As you have probably already read on our main website, on Tuesday 15 May the 60,000+ messages that have been collected nationally for the Thirst for Change campaign were delivered to No 10!! The response to the campaign has been absolutely amazing!
Our volunteers Mike Willcox and Hugh Gibbons were also involved in parts of the day.
The day started mega-early at 5am with a special 3.5 miles solidarity walk along the South Bank – Esther wakes up every morning at 5am to fetch water, so we wanted to do the same! The walk started at Tower Hill station and ended at Westminster Cathedral, and included stops during which partecpants could reflect on the importance of water.
Walkers were welcomed by a much-needed breakfast at Westminster Cathedral and everybody got ready for a big “River of Change” photo stunt with all the droplet messages that had been collected throughout the country – as you can see in the pictures!!
Mike, who took part in both the walk and the photo stunt, said: “I’m really exhilarated by being here. Being out in the streets getting the campaign noticed with people hooting their horns in support as we walk by. In my diocese, people really relate to the problem of lack of water. Drought in the UK has focused people’s minds, and encouraged us in some small way to stand in solidarity with those who don’t have access to water. Everyone in the world deserves access to safe water; water is fundamental for life. If we can fix the problem of water poverty, then we can make a huge difference to billions of people around the world.”
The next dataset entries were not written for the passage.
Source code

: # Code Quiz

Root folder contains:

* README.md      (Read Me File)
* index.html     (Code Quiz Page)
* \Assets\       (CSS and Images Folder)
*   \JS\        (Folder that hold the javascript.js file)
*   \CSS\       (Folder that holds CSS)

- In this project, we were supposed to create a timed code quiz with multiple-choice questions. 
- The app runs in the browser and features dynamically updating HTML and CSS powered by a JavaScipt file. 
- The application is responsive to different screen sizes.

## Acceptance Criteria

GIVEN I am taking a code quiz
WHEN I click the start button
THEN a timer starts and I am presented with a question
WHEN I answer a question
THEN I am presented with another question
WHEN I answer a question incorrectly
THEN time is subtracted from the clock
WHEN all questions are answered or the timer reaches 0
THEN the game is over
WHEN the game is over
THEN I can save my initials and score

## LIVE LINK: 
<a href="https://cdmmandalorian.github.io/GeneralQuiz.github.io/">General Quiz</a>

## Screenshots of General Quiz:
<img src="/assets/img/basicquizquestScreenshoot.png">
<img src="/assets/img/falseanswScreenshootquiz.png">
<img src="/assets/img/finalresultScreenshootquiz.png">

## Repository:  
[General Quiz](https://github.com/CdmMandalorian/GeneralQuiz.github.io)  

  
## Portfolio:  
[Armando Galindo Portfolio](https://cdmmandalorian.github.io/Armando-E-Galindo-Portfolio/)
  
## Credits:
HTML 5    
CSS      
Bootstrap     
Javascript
Here are some snippets of the walk that Mike took with his phone!
Hugh, who went along to the photo stunt at Westminster, said: “Well, we were cold and damp but a happy band of ribboneers in the piazza outside Westminster Cathedral. Before the River of Change we gathered in a room to greet the group who’d set off at 5am along the Thames from Tower Bridge to walk along the Thames. Chris Bain revealed the 60,000 actions figure, praised everyone who’d taken part, and spoke of the value of our example being handed to the Prime Minister to show other G8 leaders. Lemlem Behre thanked us from the heart – as the first female water engineer from her university in Ethiopia. Six students from St Peter’s School in Guildford briefed us on their many activities thirsting for change, getting ready to head off to Downing Street. Then we went to fan out the ribbons, each with hundreds of droplets attached, holding firm against the gusts of wind. Well done to the CAFOD team for the great organisation – and to everyone taking part.”
Later in the day, a small delegation of 6 campaigners went to the No 10 door to deliver the actions. They were welcomed by Secretary of State for International Development Andrew Mitchell, who said: “We love CAFOD. You are brilliant. Thank you very much for what you are doing!” – it was great to get such a welcome!
Thanks so much for the wonderful support that you have shown towards the campaign in our diocese. Between schools and parishes, we have collected about 3,800 actions – which is fantastic!
Please pray for the G8 summit, which will take place in Chicago this weekend.